# Exercise directions
When you spot the word "lòng" in a line of the data below, copy that line.
Start of Excerpted records
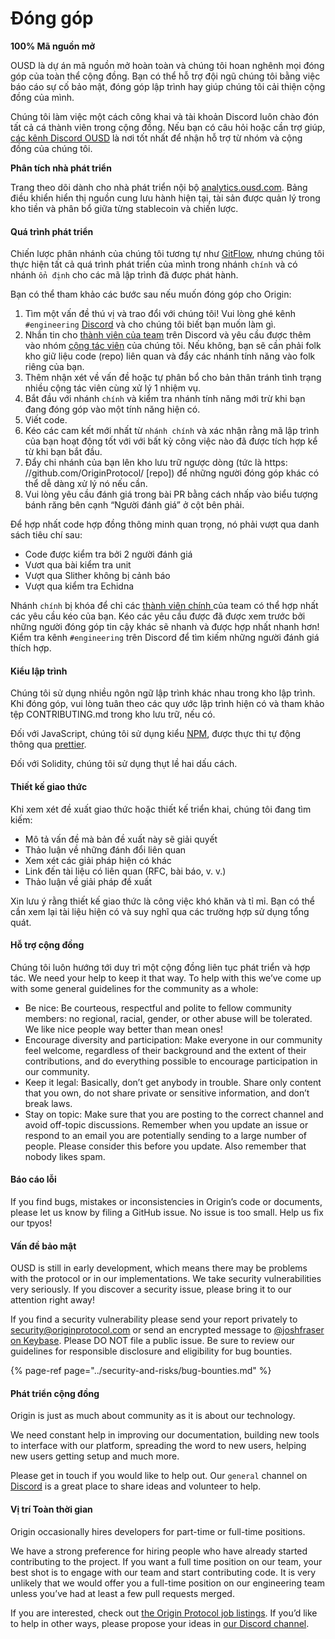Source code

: # Đóng góp

**100% Mã nguồn mở**

OUSD là dự án mã nguồn mở hoàn toàn và chúng tôi hoan nghênh mọi đóng góp của toàn thể cộng đồng. Bạn có thể hỗ trợ đội ngũ chúng tôi bằng việc báo cáo sự cố bảo mật, đóng góp lập trình hay giúp chúng tôi cải thiện cộng đồng của mình.

Chúng tôi làm việc một cách công khai và tài khoản Discord luôn chào đón tất cả cá thành viên trong cộng đồng. Nếu bạn có câu hỏi hoặc cần trợ giúp, [các kênh Discord OUSD](https://discord.gg/jyxpUSe) là nơi tốt nhất để nhận hỗ trợ từ nhóm và cộng đồng của chúng tôi.

**Phân tích nhà phát triển**

Trang theo dõi dành cho nhà phát triển nội bộ [analytics.ousd.com](https://analytics.ousd.com). Bảng điều khiển hiển thị nguồn cung lưu hành hiện tại, tài sản được quản lý trong kho tiền và phân bổ giữa từng stablecoin và chiến lược.

#### Quá trình phát triển

Chiến lược phân nhánh của chúng tôi tương tự như [GitFlow](http://nvie.com/posts/a-successful-git-branching-model/), nhưng chúng tôi thực hiện tất cả quá trình phát triển của mình trong nhánh `chính` và có nhánh `ổn định` cho các mã lập trình đã được phát hành.

Bạn có thể tham khảo các bước sau nếu muốn đóng góp cho Origin:

1. Tìm một vấn đề thú vị và trao đổi với chúng tôi! Vui lòng ghé kênh `#engineering` [Discord](https://discord.gg/jyxpUSe) và cho chúng tôi biết bạn muốn làm gì.
2. Nhắn tin cho [thành viên của team](https://github.com/orgs/OriginProtocol/teams/core/members) trên Discord và yêu cầu được thêm vào nhóm [cộng tác viên](https://github.com/orgs/OriginProtocol/teams/contributors) của chúng tôi. Nếu không, bạn sẽ cần phải folk kho giữ liệu code (repo) liên quan và đẩy các nhánh tính năng vào folk riêng của bạn.
3. Thêm nhận xét về vấn đề hoặc tự phân bổ cho bản thân tránh tình trạng nhiều cộng tác viên cùng xử lý 1 nhiệm vụ.
4. Bắt đầu với nhánh `chính` và kiểm tra nhánh tính năng mới trừ khi bạn đang đóng góp vào một tính năng hiện có.
5. Viết code.
6. Kéo các cam kết mới nhất từ `nhánh chính` và xác nhận rằng mã lập trình của bạn hoạt động tốt với với bất kỳ công việc nào đã được tích hợp kể từ khi bạn bắt đầu.
7. Đẩy chi nhánh của bạn lên kho lưu trữ ngược dòng (tức là https: //github.com/OriginProtocol/ [repo]) để những người đóng góp khác có thể dễ dàng xử lý nó nếu cần.
8. Vui lòng yêu cầu đánh giá trong bài PR bằng cách nhấp vào biểu tượng bánh răng bên cạnh “Người đánh giá” ở cột bên phải.

Để hợp nhất code hợp đồng thông minh quan trọng, nó phải vượt qua danh sách tiêu chí sau:

*  Code được kiểm tra bởi 2 người đánh giá
*  Vươt qua bài kiểm tra unit
*  Vượt qua Slither không bị cảnh báo
*  Vượt qua kiểm tra Echidna

Nhánh `chính` bị khóa để chỉ các [ thành viên chính ](https://github.com/orgs/OriginProtocol/teams/core) của team có thể hợp nhất các yêu cầu kéo của bạn. Kéo các yêu cầu được đã được xem trước bởi những người đóng góp tin cậy khác sẽ nhanh và được hợp nhất nhanh hơn! Kiểm tra kênh `#engineering` trên Discord để tìm kiếm những người đánh giá thích hợp.

#### Kiểu lập trình

Chúng tôi sử dụng nhiều ngôn ngữ lập trình khác nhau trong kho lập trình. Khi đóng góp, vui lòng tuân theo các quy ước lập trình hiện có và tham khảo tệp CONTRIBUTING.md trong kho lưu trữ, nếu có.

Đối với JavaScript, chúng tôi sử dụng kiểu [NPM](https://docs.npmjs.com/misc/coding-style), được thực thi tự động thông qua [prettier](https://prettier.io/).

Đối với Solidity, chúng tôi sử dụng thụt lề hai dấu cách.

#### Thiết kế giao thức

Khi xem xét đề xuất giao thức hoặc thiết kế triển khai, chúng tôi đang tìm kiếm:

* Mô tả vấn đề mà bản đề xuất này sẽ giải quyết
* Thảo luận về những đánh đổi liên quan
* Xem xét các giải pháp hiện có khác
* Link đến tài liệu có liên quan (RFC, bài báo, v. v.)
* Thảo luận về giải pháp đề xuất

Xin lưu ý rằng thiết kế giao thức là công việc khó khăn và tỉ mỉ. Bạn có thể cần xem lại tài liệu hiện có và suy nghĩ qua các trường hợp sử dụng tổng quát.

#### Hỗ trợ cộng đồng

Chúng tôi luôn hướng tới duy trì một cộng đồng liên tục phát triển và hợp tác. We need your help to keep it that way. To help with this we’ve come up with some general guidelines for the community as a whole:

* Be nice: Be courteous, respectful and polite to fellow community members: no regional, racial, gender, or other abuse will be tolerated. We like nice people way better than mean ones!
* Encourage diversity and participation: Make everyone in our community feel welcome, regardless of their background and the extent of their contributions, and do everything possible to encourage participation in our community.
* Keep it legal: Basically, don’t get anybody in trouble. Share only content that you own, do not share private or sensitive information, and don’t break laws.
* Stay on topic: Make sure that you are posting to the correct channel and avoid off-topic discussions. Remember when you update an issue or respond to an email you are potentially sending to a large number of people. Please consider this before you update. Also remember that nobody likes spam.

#### Báo cáo lỗi

If you find bugs, mistakes or inconsistencies in Origin’s code or documents, please let us know by filing a GitHub issue. No issue is too small. Help us fix our tpyos!

#### Vấn đề bảo mật

OUSD is still in early development, which means there may be problems with the protocol or in our implementations. We take security vulnerabilities very seriously. If you discover a security issue, please bring it to our attention right away!

If you find a security vulnerability please send your report privately to [security@originprotocol.com](mailto:security@originprotocol.com) or send an encrypted message to [@joshfraser on Keybase](https://keybase.io/joshfraser). Please DO NOT file a public issue. Be sure to review our guidelines for responsible disclosure and eligibility for bug bounties.

{% page-ref page="../security-and-risks/bug-bounties.md" %}

#### **Phát triển cộng đồng**

Origin is just as much about community as it is about our technology.

We need constant help in improving our documentation, building new tools to interface with our platform, spreading the word to new users, helping new users getting setup and much more.

Please get in touch if you would like to help out. Our `general` channel on [Discord](https://www.originprotocol.com/discord) is a great place to share ideas and volunteer to help.

#### Vị trí Toàn thời gian

Origin occasionally hires developers for part-time or full-time positions.

We have a strong preference for hiring people who have already started contributing to the project. If you want a full time position on our team, your best shot is to engage with our team and start contributing code. It is very unlikely that we would offer you a full-time position on our engineering team unless you’ve had at least a few pull requests merged.

If you are interested, check out [the Origin Protocol job listings](https://angel.co/originprotocol/jobs). If you’d like to help in other ways, please propose your ideas in [our Discord channel](https://www.originprotocol.com/discord).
End of Excerpted records
# Result below
1. Tìm một vấn đề thú vị và trao đổi với chúng tôi! Vui lòng ghé kênh `#engineering` [Discord](https://discord.gg/jyxpUSe) và cho chúng tôi biết bạn muốn làm gì.
8. Vui lòng yêu cầu đánh giá trong bài PR bằng cách nhấp vào biểu tượng bánh răng bên cạnh “Người đánh giá” ở cột bên phải.
Chúng tôi sử dụng nhiều ngôn ngữ lập trình khác nhau trong kho lập trình. Khi đóng góp, vui lòng tuân theo các quy ước lập trình hiện có và tham khảo tệp CONTRIBUTING.md trong kho lưu trữ, nếu có.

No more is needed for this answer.